La Sexta, que publicó inicialmente que Bonilla fantaseaba con poner una bomba lapa a Sánchez, ha rectificado públicamente. Su director de informativos de noche, Rodrigo Blázquez, ha admitido el error: "El capitán de la UCO y su confidente hablaban de que el sanchismo les pondría una bomba lapa a ellos. Nosotros contamos lo contrario. Lo siento en el alma." Ante esta corrección, el líder del PP, Alberto Núñez Feijóo, ha reclamado que el Ejecutivo haga lo propio:
La Sexta ha rectificado. Ahora solo queda que lo haga el Gobierno
Sin embargo, desde el Gobierno no solo no hay rectificación, sino que se redobla la gravedad del asunto. Pilar Alegría, María Jesús Montero y Óscar López han sostenido públicamente que un alto cargo actual del Gobierno de Ayuso barajó en su día la posibilidad de atentar contra el presidente. La acusación se basa en informaciones que, de acuerdo con la rectificación periodística, no se sostienen. Óscar López, en un tono solemne, ha pedido la destitución inmediata del implicado: "No puede ser que un cargo público que cobra 60.000 euros de la Comunidad de Madrid esté fantaseando con asesinar al presidente del Gobierno."

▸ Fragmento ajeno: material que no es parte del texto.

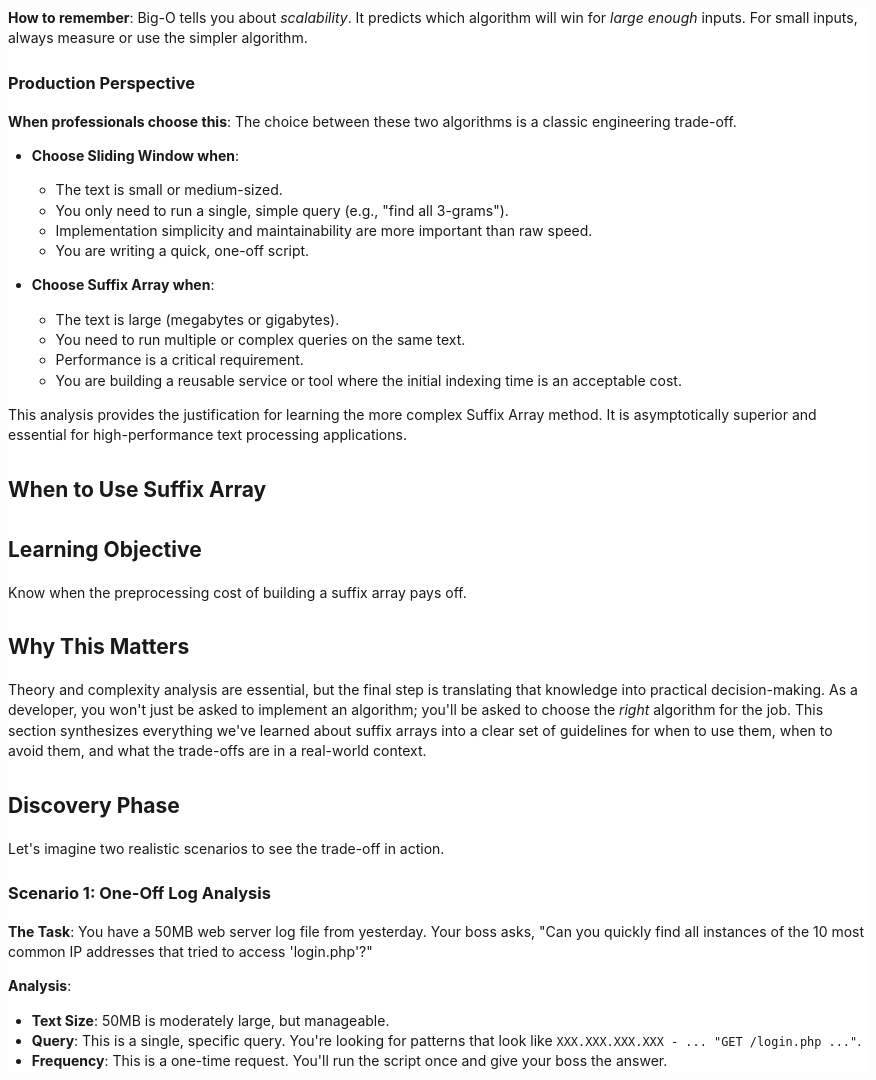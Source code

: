 **How to remember**: Big-O tells you about *scalability*. It predicts which algorithm will win for *large enough* inputs. For small inputs, always measure or use the simpler algorithm.

### Production Perspective

**When professionals choose this**: The choice between these two algorithms is a classic engineering trade-off.

-   **Choose Sliding Window when**:
    -   The text is small or medium-sized.
    -   You only need to run a single, simple query (e.g., "find all 3-grams").
    -   Implementation simplicity and maintainability are more important than raw speed.
    -   You are writing a quick, one-off script.

-   **Choose Suffix Array when**:
    -   The text is large (megabytes or gigabytes).
    -   You need to run multiple or complex queries on the same text.
    -   Performance is a critical requirement.
    -   You are building a reusable service or tool where the initial indexing time is an acceptable cost.

This analysis provides the justification for learning the more complex Suffix Array method. It is asymptotically superior and essential for high-performance text processing applications.


## When to Use Suffix Array

## Learning Objective

Know when the preprocessing cost of building a suffix array pays off.

## Why This Matters

Theory and complexity analysis are essential, but the final step is translating that knowledge into practical decision-making. As a developer, you won't just be asked to implement an algorithm; you'll be asked to choose the *right* algorithm for the job. This section synthesizes everything we've learned about suffix arrays into a clear set of guidelines for when to use them, when to avoid them, and what the trade-offs are in a real-world context.

## Discovery Phase

Let's imagine two realistic scenarios to see the trade-off in action.

### Scenario 1: One-Off Log Analysis

**The Task**: You have a 50MB web server log file from yesterday. Your boss asks, "Can you quickly find all instances of the 10 most common IP addresses that tried to access 'login.php'?"

**Analysis**:
-   **Text Size**: 50MB is moderately large, but manageable.
-   **Query**: This is a single, specific query. You're looking for patterns that look like `XXX.XXX.XXX.XXX - ... "GET /login.php ..."`.
-   **Frequency**: This is a one-time request. You'll run the script once and give your boss the answer.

El PP, por su parte, considera que todo el episodio ha sido alimentado interesadamente desde Moncloa para desgastar a Isabel Díaz Ayuso y generar alarma social a partir de un bulo ya desmentido. Cuca Gamarra ha sido tajante: "La mentira ha sido desmontada con toda claridad, pero en Moncloa siguen propagándola. Así funciona el círculo del bulo sanchista."
Qué queda de todo esto
Pues que nos encontramos ante un nuevo caso paradigmático de distorsión informativa amplificada por la polarización política. 
Un mensaje ambiguo, malinterpretado por algunos medios y magnificado por los discursos partidistas, se convierte en arma arrojadiza. La rectificación de una fuente primaria —La Sexta— no ha bastado para desactivar el conflicto. Lo que queda en el aire es una pregunta esencial: ¿debería el Gobierno asumir su parte de responsabilidad en la propagación de una versión que ya ha sido desmentida? Y si no lo hace, ¿no incurre en el mismo tipo de prácticas que tanto critica en la oposición? El ciudadano, de nuevo, asiste desconcertado a este juego de espejos, donde lo que debería ser una cuestión de veracidad se convierte en una estrategia más de confrontación.